Hakai Magazine

menu
underwater archaeologist Guillermo de Anda
Guillermo de Anda emerges from the water after exploring a cenote south of Quintana Roo, Mexico. Photo by Karla Ortega, GMA Project

Coastal Job: Underwater Archaeologist

Guillermo de Anda explores the hidden underwater world of the ancient Maya.  

Authored by

As told to Brent Crane

Article body copy

Some people work in cubicles, others work in kitchens, but the most intriguing workplace of all may be the coast. Meet the people who head to the ocean instead of the office in our Coastal Jobs series.

Guillermo de Anda, an underwater archaeologist based in Cancún, Mexico, studies sites that were sacred to the Maya. His work involves diving through underwater caves and underground water-filled caverns called cenotes. He leads the Great Maya Aquifer Project, which explores how the Maya interacted with water.

I first became interested in the Maya as a boy after seeing a display of human skulls at a museum in Mexico City with my father. And I always wanted to become a diver. When I found out about underwater archaeology, I knew it was for me.

The Yucatan is one of the richest areas for underwater archaeology in the world, in particular in its caves and cenotes. A cenote is basically a sinkhole filled with rainwater. Most are located deep in the jungle, accessed via extensive cave networks. The Maya used them for both drinking water and religious ceremonial purposes.

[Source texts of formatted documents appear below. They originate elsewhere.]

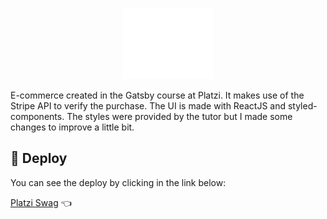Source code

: <p align="center"><a href="https://platziswag-gatsby.netlify.com"></a><img src="./src/images/Logo.png"/></p>

E-commerce created in the Gatsby course at Platzi. It makes use of the Stripe API to verify the purchase. The UI is made with ReactJS and styled-components. The styles were provided by the tutor but I made some changes to improve a little bit.


## 💫 Deploy 

You can see the deploy by clicking in the link below:

[Platzi Swag](https://platziswag-gatsby.netlify.com) 👈


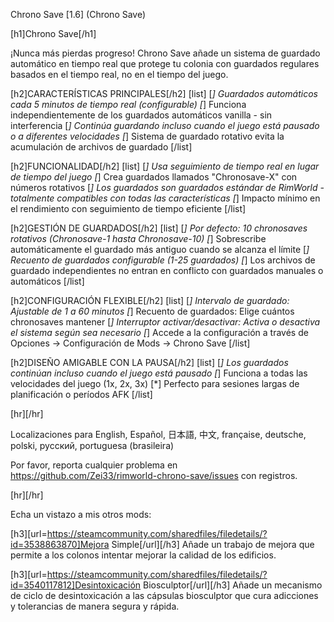 Chrono Save [1.6] (Chrono Save)

[h1]Chrono Save[/h1]

¡Nunca más pierdas progreso! Chrono Save añade un sistema de guardado automático en tiempo real que protege tu colonia con guardados regulares basados en el tiempo real, no en el tiempo del juego.

[h2]CARACTERÍSTICAS PRINCIPALES[/h2]
[list]
[*] Guardados automáticos cada 5 minutos de tiempo real (configurable)
[*] Funciona independientemente de los guardados automáticos vanilla - sin interferencia
[*] Continúa guardando incluso cuando el juego está pausado o a diferentes velocidades
[*] Sistema de guardado rotativo evita la acumulación de archivos de guardado
[/list]

[h2]FUNCIONALIDAD[/h2]
[list]
[*] Usa seguimiento de tiempo real en lugar de tiempo del juego
[*] Crea guardados llamados "Chronosave-X" con números rotativos
[*] Los guardados son guardados estándar de RimWorld - totalmente compatibles con todas las características
[*] Impacto mínimo en el rendimiento con seguimiento de tiempo eficiente
[/list]

[h2]GESTIÓN DE GUARDADOS[/h2]
[list]
[*] Por defecto: 10 chronosaves rotativos (Chronosave-1 hasta Chronosave-10)
[*] Sobrescribe automáticamente el guardado más antiguo cuando se alcanza el límite
[*] Recuento de guardados configurable (1-25 guardados)
[*] Los archivos de guardado independientes no entran en conflicto con guardados manuales o automáticos
[/list]

[h2]CONFIGURACIÓN FLEXIBLE[/h2]
[list]
[*] Intervalo de guardado: Ajustable de 1 a 60 minutos
[*] Recuento de guardados: Elige cuántos chronosaves mantener
[*] Interruptor activar/desactivar: Activa o desactiva el sistema según sea necesario
[*] Accede a la configuración a través de Opciones → Configuración de Mods → Chrono Save
[/list]

[h2]DISEÑO AMIGABLE CON LA PAUSA[/h2]
[list]
[*] Los guardados continúan incluso cuando el juego está pausado
[*] Funciona a todas las velocidades del juego (1x, 2x, 3x)
[*] Perfecto para sesiones largas de planificación o períodos AFK
[/list]

[hr][/hr] 

Localizaciones para English, Español, 日本語, 中文, française, deutsche, polski, русский, portuguesa (brasileira)

Por favor, reporta cualquier problema en https://github.com/Zei33/rimworld-chrono-save/issues con registros.

[hr][/hr] 

Echa un vistazo a mis otros mods:

[h3][url=https://steamcommunity.com/sharedfiles/filedetails/?id=3538863870]Mejora Simple[/url][/h3]
Añade un trabajo de mejora que permite a los colonos intentar mejorar la calidad de los edificios.

[h3][url=https://steamcommunity.com/sharedfiles/filedetails/?id=3540117812]Desintoxicación Biosculptor[/url][/h3]
Añade un mecanismo de ciclo de desintoxicación a las cápsulas biosculptor que cura adicciones y tolerancias de manera segura y rápida.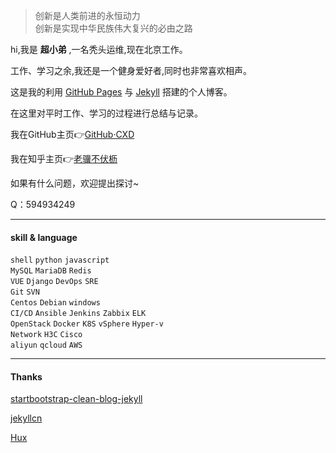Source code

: 
<blockquote><p>创新是人类前进的永恒动力<br>创新是实现中华民族伟大复兴的必由之路</p></blockquote>

hi,我是 **超小弟** ,一名秃头运维,现在北京工作。

工作、学习之余,我还是一个健身爱好者,同时也非常喜欢相声。

这是我的利用 [GitHub Pages](https://pages.github.com/) 与 [Jekyll](http://jekyll.com.cn/) 搭建的个人博客。

在这里对平时工作、学习的过程进行总结与记录。

我在GitHub主页👉[GitHub·CXD](https://github.com/chaoxiaodi)

我在知乎主页👉[老骥不伏枥](https://www.zhihu.com/people/chao-liu-99-16)
 
如果有什么问题，欢迎提出探讨~

Q：594934249

---
#### skill & language
 `shell` `python` `javascript`<br>
 `MySQL` `MariaDB` `Redis`<br>
 `VUE` `Django` `DevOps` `SRE`<br>
 `Git` `SVN`<br>
 `Centos` `Debian` `windows`<br>
 `CI/CD` `Ansible` `Jenkins` `Zabbix` `ELK`<br>
 `OpenStack` `Docker` `K8S` `vSphere` `Hyper-v`<br>
 `Network` `H3C` `Cisco`<br>
 `aliyun` `qcloud` `AWS`<br>

***

#### Thanks

[startbootstrap-clean-blog-jekyll](https://github.com/StartBootstrap/startbootstrap-clean-blog-jekyll)

[jekyllcn](http://jekyllcn.com/docs/usage/)

[Hux](https://huangxuan.me/)






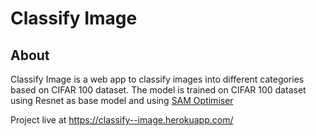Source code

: # Classify Image

## About
Classify Image is a web app to classify images into different categories based on CIFAR 100 dataset. The model is trained on CIFAR 100 dataset using Resnet as base model and using [SAM Optimiser](https://arxiv.org/abs/2010.01412) 

Project live at https://classify--image.herokuapp.com/



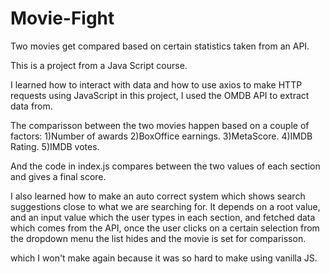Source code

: # Movie-Fight
Two movies get compared based on certain statistics taken from an API.


This is a project from a Java Script course.

I learned how to interact with data and how to use axios to make HTTP requests using JavaScript in this project, I used the OMDB API to extract data from.

The comparisson between the two movies happen based on a couple of factors:
1)Number of awards
2)BoxOffice earnings.
3)MetaScore.
4)IMDB Rating.
5)IMDB votes.

And the code in index.js compares between the two values of each section and gives a final score.

I also learned how to make an auto correct system which shows search suggestions close to what we are searching for.
It depends on a root value, and an input value which the user types in each section, and fetched data which comes from the API, once the user clicks on a certain selection from the dropdown menu the list hides and the movie is set for comparisson.

which I won't make again because it was so hard to make using vanilla JS.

If you dive in an underwater cave, you travel through time, the artifacts growing older the deeper you swim because the water level has risen over the centuries. Sometimes you see modern trash, then go farther and you see colonial-era deposits, such as human bones. Then, farther, you see pre-Hispanic Maya stuff, such as ceremonial pots. Sometimes when you go a little farther, you see Pleistocene fauna or humans. That’s amazing.

What motivates me is the passion of discovery, the desire to answer questions that have remained unsolved. We want to know what kind of rituals the Maya performed and why. Cenotes were often venues for human sacrifice. We know many such rituals were produced for agricultural reasons, but how exactly did they originate? Why were some victims chosen over others? Plenty of answers lie hidden within these caves.

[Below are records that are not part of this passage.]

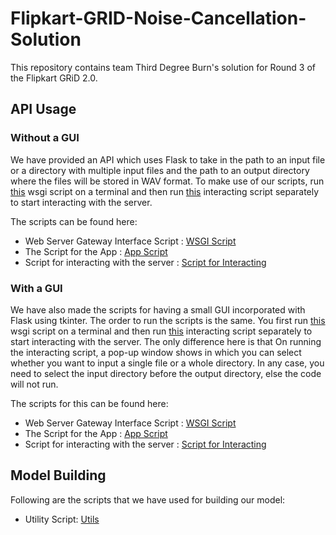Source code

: # Flipkart-GRID-Noise-Cancellation-Solution

This repository contains team Third Degree Burn's solution for Round 3 of the Flipkart GRiD 2.0.

## API Usage
### Without a GUI
We have provided an API which uses Flask to take in the path to an input file or a directory with multiple input files and the path to an output directory where the files will be stored in WAV format. To make use of our scripts, run [this](FlaskNoGUI/wsgi.py) wsgi script on a terminal and then run [this](FlaskNoGUI/testing.py) interacting script separately to start interacting with the server.

The scripts can be found here:
- Web Server Gateway Interface Script : [WSGI Script](FlaskNoGUI/wsgi.py)
- The Script for the App : [App Script](FlaskNoGUI/app.py) 
- Script for interacting with the server : [Script for Interacting](FlaskNoGUI/testing.py)

### With a GUI
We have also made the scripts for having a small GUI incorporated with Flask using tkinter. The order to run the scripts is the same. You first run [this](FlaskGUI/wsgi_GUI.py) wsgi script on a terminal and then run [this](FlaskGUI/testing_GUI.py) interacting script separately to start interacting with the server. The only difference here is that On running the interacting script, a pop-up window shows in which you can select whether you want to input a single file or a whole directory. In any case, you need to select the input directory before the output directory, else the code will not run.

The scripts for this can be found here:
- Web Server Gateway Interface Script : [WSGI Script](FlaskGUI/wsgi_GUI.py)
- The Script for the App : [App Script](FlaskGUI/app_GUI.py) 
- Script for interacting with the server : [Script for Interacting](FlaskGUI/testing_GUI.py)

## Model Building
Following are the scripts that we have used for building our model:
- Utility Script: [Utils](Scripts-with-batches/utils.py)
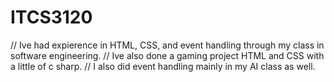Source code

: # ITCS3120
// Ive had expierence in HTML, CSS, and event handling through my class in software engineering. 
// Ive also done a gaming project HTML and CSS with a little of c sharp. 
// I also did event handling mainly in my AI class as well.
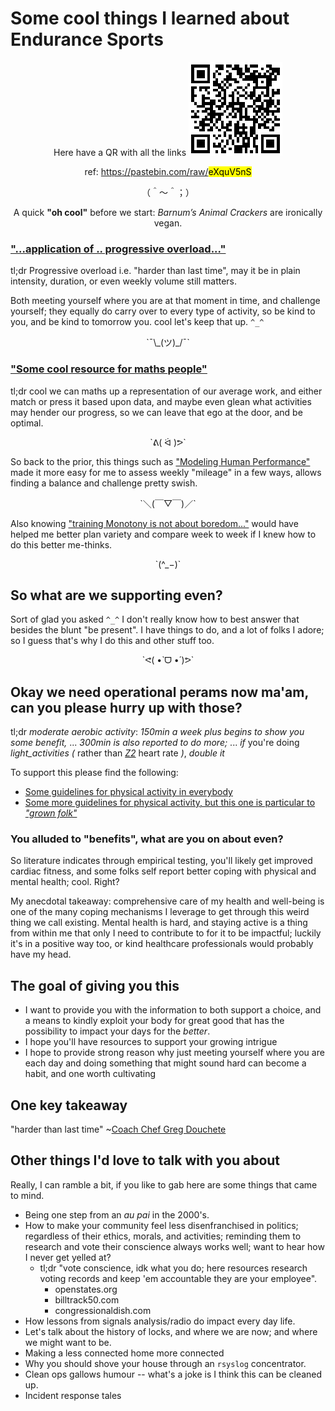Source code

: # Some cool things I learned about Endurance Sports

<center>
Here have a QR with all the links


<img src="./qr.png" width="150" style="image-rendering:pixelated;">


ref: https://pastebin.com/raw/<mark>eXquV5nS</mark>


（＾～＾；）


A quick **"oh cool"** before we start:
_Barnum’s Animal Crackers_ are ironically vegan.


</center>


### ["...application of .. progressive overload..."](https://www.ncbi.nlm.nih.gov/pmc/articles/PMC7425879/)

tl;dr Progressive overload i.e. "harder than last time", may it be in plain intensity,
duration, or even weekly volume still matters.

Both meeting yourself where you are at that moment in time, and challenge
yourself; they equally do carry over to every type of activity, so be kind to
you, and be kind to tomorrow you. cool let's keep that up. `^_^`

<center>
`¯\_(ツ)_/¯`
</center>


### ["Some cool resource for maths people"](https://fellrnr.com/wiki/Main_Page)

tl;dr cool we can maths up a representation of our average
work, and either match or press it based upon data, and maybe even glean what
activities may hender our progress, so we can leave that ego at the door, and
be optimal.

<center>
`ᕕ( ᐛ )ᕗ`
</center>

So back to the prior, this things such as ["Modeling Human Performance"](https://fellrnr.com/wiki/Modeling_Human_Performance)
made it more easy for me to assess weekly "mileage" in a few ways, allows
finding a balance and challenge pretty swish.

<center>
`＼(￣▽￣)／`
</center>

Also knowing ["training Monotony is not about boredom..."](https://fellrnr.com/wiki/Training_Monotony)
would have helped me better plan variety and compare week to week if I knew how to do this better me-thinks.

<center>
`(^_−)`
</center>

## So what are we supporting even?

Sort of glad you asked `^_^` I don't really know how to best answer that besides
the blunt "be present". I have things to do, and a lot of folks I adore; so I
guess that's why I do this and other stuff too.

<center>
`ᕙ( •̀ ᗜ •́ )ᕗ`
</center>

## Okay we need operational perams now ma'am, can you please hurry up with those?

tl;dr _moderate aerobic activity_: _150min a week plus begins to show you some benefit,_ ... _300min is also reported to do more;_ ... _if_ you're doing _light_activities_ _(_ rather than _[Z2](https://www.heart.org/en/healthy-living/fitness/fitness-basics/target-heart-rates)_ heart rate _)_, _double it_

To support this please find the following:

* [Some guidelines for physical activity in everybody](https://www.heart.org/en/healthy-living/fitness/fitness-basics/aha-recs-for-physical-activity-in-adults)
* [Some more guidelines for physical activity, but this one is particular to _"grown folk"_](https://www.nhs.uk/live-well/exercise/exercise-guidelines/physical-activity-guidelines-for-adults-aged-19-to-64/)

### You alluded to "benefits", what are you on about even?

So literature indicates through empirical testing, you'll likely get improved
cardiac fitness, and some folks self report better coping with physical and mental
health; cool. Right?

My anecdotal takeaway: comprehensive care of my health and well-being is one of
the many coping mechanisms I leverage to get through this weird thing we call
existing. Mental health is hard, and staying active is a thing from within me
that only I need to contribute to for it to be impactful; luckily it's in a
positive way too, or kind healthcare professionals would probably have my head.

## The goal of giving you this

* I want to provide you with the information to both support a choice, and a
    means to kindly exploit your body for great good that has the possibility to
    impact your days for the _better_.
* I hope you'll have resources to support your growing intrigue
* I hope to provide strong reason why just meeting yourself where you are each
    day and doing something that might sound hard can become a habit, and one
    worth cultivating

## One key takeaway

"harder than last time"
~[Coach Chef Greg Douchete](https://www.youtube.com/watch?v=vKMzEQ0lBmg)


## Other things I'd love to talk with you about

Really, I can ramble a bit, if you like to gab here are some things that came to
mind.

* Being one step from an _au pai_ in the 2000's.
* How to make your community feel less disenfranchised in politics; regardless of
    their ethics, morals, and activities; reminding them to research and vote
    their conscience always works well; want to hear how I never get  yelled
    at?
    * tl;dr "vote conscience, idk what you do; here resources research
        voting records and keep 'em accountable they are your employee".
        * openstates.org
        * billtrack50.com
        * congressionaldish.com
* How lessons from signals analysis/radio do impact every day life.
* Let's talk about the history of locks, and where we are now; and where we might
    want to be.
* Making a less connected home more connected
* Why you should shove your house through an `rsyslog` concentrator.
* Clean ops gallows humour -- what's a joke is I think this can be cleaned up.
* Incident response tales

Both symbolically and practically, the ocean was a very important place for the Maya. They used seashells for construction, jewelry, and ceremonial purposes. I often work in cenotes near the coast and sometimes find ocean artifacts in them. Recently, for instance, I found three stingray barbs, which were used in self-sacrifice rituals to encourage rainfall. To produce blood, a man would pass a barb through his penis. Must have hurt!

Underwater archeology in caves is a real human effort. Lidar and other technologies, like GPS mapping, are great, but this work requires, above all, human precision: trekking through a jungle with all of our gear, rappelling into a cave to dive in a place that has never been explored. Some cenotes and caves, such as the cave we recently discovered beneath the famous Chichén-Itzá temple, require hours of crawling through tunnels to reach.

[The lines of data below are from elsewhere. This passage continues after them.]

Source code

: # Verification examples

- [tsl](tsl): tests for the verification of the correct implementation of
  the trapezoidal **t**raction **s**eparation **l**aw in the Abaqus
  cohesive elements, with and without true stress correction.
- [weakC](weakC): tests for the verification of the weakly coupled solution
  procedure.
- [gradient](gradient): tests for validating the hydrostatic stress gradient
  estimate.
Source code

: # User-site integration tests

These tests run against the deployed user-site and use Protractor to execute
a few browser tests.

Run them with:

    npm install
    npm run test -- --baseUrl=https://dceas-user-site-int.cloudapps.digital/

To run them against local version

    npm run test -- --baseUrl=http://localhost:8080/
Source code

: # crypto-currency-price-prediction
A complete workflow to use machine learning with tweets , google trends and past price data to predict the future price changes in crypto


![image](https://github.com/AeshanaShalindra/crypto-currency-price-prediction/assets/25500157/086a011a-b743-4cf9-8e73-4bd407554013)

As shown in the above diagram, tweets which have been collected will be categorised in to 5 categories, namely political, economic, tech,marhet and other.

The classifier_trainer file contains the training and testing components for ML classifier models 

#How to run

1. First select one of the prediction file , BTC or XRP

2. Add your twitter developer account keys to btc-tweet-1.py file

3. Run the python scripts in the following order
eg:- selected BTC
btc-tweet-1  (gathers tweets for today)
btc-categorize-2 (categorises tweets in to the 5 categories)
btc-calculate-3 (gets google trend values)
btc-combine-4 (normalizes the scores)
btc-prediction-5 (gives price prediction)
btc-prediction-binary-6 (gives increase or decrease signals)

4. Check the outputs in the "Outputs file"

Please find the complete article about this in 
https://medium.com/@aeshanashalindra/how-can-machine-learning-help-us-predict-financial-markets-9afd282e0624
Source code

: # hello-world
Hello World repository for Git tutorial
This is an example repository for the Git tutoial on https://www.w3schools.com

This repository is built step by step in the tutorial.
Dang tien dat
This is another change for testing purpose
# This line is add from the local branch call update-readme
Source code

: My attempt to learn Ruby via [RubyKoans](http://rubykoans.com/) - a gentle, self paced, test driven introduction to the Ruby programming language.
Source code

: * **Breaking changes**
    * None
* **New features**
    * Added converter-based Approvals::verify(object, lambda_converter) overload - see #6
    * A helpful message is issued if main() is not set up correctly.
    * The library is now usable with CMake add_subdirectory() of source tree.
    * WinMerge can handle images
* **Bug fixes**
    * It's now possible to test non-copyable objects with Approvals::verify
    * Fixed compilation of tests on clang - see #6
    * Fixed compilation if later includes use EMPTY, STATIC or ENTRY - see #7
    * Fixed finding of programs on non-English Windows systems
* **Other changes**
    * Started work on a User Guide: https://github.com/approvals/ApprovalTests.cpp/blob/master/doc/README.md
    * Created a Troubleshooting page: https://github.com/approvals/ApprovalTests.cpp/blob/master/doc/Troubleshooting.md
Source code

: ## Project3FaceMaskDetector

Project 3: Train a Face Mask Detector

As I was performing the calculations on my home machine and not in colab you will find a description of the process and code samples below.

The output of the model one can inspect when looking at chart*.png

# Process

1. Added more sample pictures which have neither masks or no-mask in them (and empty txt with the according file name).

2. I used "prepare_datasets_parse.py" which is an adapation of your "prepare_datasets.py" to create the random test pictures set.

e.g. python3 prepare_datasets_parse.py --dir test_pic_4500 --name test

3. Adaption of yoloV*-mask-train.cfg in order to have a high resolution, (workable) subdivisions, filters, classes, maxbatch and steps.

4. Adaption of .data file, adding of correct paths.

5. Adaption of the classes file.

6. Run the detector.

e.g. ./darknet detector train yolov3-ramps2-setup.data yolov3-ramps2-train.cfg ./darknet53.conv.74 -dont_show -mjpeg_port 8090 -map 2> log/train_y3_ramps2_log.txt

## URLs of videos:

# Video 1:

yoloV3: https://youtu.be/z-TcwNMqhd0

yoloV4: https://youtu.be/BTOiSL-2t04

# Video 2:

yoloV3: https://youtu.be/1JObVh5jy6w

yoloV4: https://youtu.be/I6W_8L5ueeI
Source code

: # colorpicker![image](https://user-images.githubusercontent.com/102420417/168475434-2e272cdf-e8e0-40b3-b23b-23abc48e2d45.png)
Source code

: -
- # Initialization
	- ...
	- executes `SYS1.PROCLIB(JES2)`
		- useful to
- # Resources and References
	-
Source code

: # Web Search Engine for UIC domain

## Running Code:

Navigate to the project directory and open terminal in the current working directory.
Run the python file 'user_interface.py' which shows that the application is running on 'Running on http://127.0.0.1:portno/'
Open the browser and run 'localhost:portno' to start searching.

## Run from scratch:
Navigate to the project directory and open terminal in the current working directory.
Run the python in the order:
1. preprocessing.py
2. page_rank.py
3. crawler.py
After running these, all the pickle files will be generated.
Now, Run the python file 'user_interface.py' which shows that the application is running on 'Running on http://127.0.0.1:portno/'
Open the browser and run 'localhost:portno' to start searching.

As to not disturb a site while diving, my team and I try to analyze as much as possible in the water, taking photos, noting where and in what position an artefact was found. Sometimes we will spend six or seven hours in the water. Recently, I found a skull that had been converted into an incense burner at the bottom of a cenote, buried in the sand, the second one in Meso-America ever found. Often, we rely on local Mayans to decide which cenote to seek out and dive in—sacred spots that have been passed down through oral traditions.

Fifteen years ago, I had a pretty close call. A rappelling rope was not properly tied; it was my mistake to have not checked it. I fell 15 meters along sloped rock on my back, then started flipping over. When I finally got to the bottom, I couldn’t speak because I’d hit my ribs. By a miracle, I survived, but it was painful.

Archaeologists in this field can be compared to 19th-century explorers. We combine exploration, science, adventure, and extreme sports. But the most important thing is we’re helping to further the knowledge about our ancient cultures, to help us better follow the paths of our ancestors and, in some small part, make the world better.